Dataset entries
__________

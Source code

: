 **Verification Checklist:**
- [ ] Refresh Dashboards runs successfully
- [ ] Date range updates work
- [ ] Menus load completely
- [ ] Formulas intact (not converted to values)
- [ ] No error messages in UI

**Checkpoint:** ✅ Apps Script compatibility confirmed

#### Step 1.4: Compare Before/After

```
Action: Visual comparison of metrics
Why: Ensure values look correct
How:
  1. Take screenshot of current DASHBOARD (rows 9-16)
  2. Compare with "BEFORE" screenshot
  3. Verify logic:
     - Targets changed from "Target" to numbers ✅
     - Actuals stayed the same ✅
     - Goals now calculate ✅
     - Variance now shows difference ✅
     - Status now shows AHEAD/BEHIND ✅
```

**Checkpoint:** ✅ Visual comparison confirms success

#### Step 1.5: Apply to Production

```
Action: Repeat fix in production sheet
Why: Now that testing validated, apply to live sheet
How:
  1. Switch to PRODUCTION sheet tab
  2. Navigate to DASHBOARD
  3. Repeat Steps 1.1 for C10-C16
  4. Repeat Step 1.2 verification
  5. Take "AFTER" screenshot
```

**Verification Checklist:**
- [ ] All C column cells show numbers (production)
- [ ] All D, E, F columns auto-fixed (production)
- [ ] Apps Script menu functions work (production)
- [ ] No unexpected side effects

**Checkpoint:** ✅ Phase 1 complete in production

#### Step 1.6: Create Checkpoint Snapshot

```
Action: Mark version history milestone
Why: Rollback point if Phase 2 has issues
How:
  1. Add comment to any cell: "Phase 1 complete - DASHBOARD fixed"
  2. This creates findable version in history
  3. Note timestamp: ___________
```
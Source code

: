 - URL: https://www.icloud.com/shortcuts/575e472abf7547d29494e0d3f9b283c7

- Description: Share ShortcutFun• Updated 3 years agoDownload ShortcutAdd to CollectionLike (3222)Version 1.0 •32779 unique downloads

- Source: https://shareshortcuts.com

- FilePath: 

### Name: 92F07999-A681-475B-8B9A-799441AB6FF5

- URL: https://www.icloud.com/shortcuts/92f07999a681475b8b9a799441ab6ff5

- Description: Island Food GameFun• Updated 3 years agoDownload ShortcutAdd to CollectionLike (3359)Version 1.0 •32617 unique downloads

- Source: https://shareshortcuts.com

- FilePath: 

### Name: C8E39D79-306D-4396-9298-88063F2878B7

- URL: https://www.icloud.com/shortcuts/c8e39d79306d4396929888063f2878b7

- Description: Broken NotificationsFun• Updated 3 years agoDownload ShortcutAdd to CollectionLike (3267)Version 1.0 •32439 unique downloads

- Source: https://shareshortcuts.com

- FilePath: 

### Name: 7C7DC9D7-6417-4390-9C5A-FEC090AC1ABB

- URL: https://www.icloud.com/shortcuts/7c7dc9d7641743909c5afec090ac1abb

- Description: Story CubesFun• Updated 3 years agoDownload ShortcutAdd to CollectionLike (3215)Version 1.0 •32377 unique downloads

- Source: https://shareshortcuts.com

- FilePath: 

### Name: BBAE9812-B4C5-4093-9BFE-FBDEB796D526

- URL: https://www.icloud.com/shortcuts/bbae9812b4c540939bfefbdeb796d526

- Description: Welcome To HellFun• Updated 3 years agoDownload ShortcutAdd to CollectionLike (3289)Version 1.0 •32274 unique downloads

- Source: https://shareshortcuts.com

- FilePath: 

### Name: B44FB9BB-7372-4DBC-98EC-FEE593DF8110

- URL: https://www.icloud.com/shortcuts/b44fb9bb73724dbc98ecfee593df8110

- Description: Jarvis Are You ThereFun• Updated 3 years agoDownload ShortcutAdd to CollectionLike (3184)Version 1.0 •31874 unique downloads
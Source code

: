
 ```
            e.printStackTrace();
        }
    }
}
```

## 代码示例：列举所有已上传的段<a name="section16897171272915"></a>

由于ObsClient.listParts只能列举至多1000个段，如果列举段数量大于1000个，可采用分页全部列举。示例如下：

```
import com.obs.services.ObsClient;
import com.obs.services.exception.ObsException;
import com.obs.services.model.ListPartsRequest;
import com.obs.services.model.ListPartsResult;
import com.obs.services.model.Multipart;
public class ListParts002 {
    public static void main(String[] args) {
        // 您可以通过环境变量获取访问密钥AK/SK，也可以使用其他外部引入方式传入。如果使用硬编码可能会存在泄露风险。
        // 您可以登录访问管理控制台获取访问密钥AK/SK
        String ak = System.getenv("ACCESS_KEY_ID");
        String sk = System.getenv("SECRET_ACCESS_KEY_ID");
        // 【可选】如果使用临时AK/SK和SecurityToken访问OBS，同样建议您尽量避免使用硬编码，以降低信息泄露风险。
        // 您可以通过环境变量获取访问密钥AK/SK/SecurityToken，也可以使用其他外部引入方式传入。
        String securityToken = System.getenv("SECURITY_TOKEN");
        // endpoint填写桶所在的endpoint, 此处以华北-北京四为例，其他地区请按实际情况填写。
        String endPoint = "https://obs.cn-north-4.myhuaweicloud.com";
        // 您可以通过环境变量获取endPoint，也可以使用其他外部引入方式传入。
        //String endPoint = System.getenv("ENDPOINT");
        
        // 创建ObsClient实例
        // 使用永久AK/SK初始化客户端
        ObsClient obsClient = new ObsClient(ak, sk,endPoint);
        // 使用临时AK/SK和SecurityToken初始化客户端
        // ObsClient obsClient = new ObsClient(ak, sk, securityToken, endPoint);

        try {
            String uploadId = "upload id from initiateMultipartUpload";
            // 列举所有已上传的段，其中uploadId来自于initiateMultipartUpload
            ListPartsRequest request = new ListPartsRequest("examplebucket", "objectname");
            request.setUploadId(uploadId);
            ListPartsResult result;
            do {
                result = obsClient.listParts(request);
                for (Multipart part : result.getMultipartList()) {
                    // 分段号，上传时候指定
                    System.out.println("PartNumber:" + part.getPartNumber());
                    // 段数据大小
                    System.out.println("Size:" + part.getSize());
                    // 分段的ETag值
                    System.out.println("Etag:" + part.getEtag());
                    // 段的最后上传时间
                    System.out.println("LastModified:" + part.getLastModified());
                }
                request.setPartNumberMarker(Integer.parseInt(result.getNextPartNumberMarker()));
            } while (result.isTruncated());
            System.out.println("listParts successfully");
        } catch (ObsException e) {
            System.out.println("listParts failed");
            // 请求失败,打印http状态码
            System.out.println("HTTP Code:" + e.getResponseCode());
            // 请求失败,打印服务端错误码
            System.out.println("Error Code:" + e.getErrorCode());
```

__________

• [Your assignment] Only a number is wanted here: the tally of lines in the entries that include the word "Visual".

• [Answer box] 2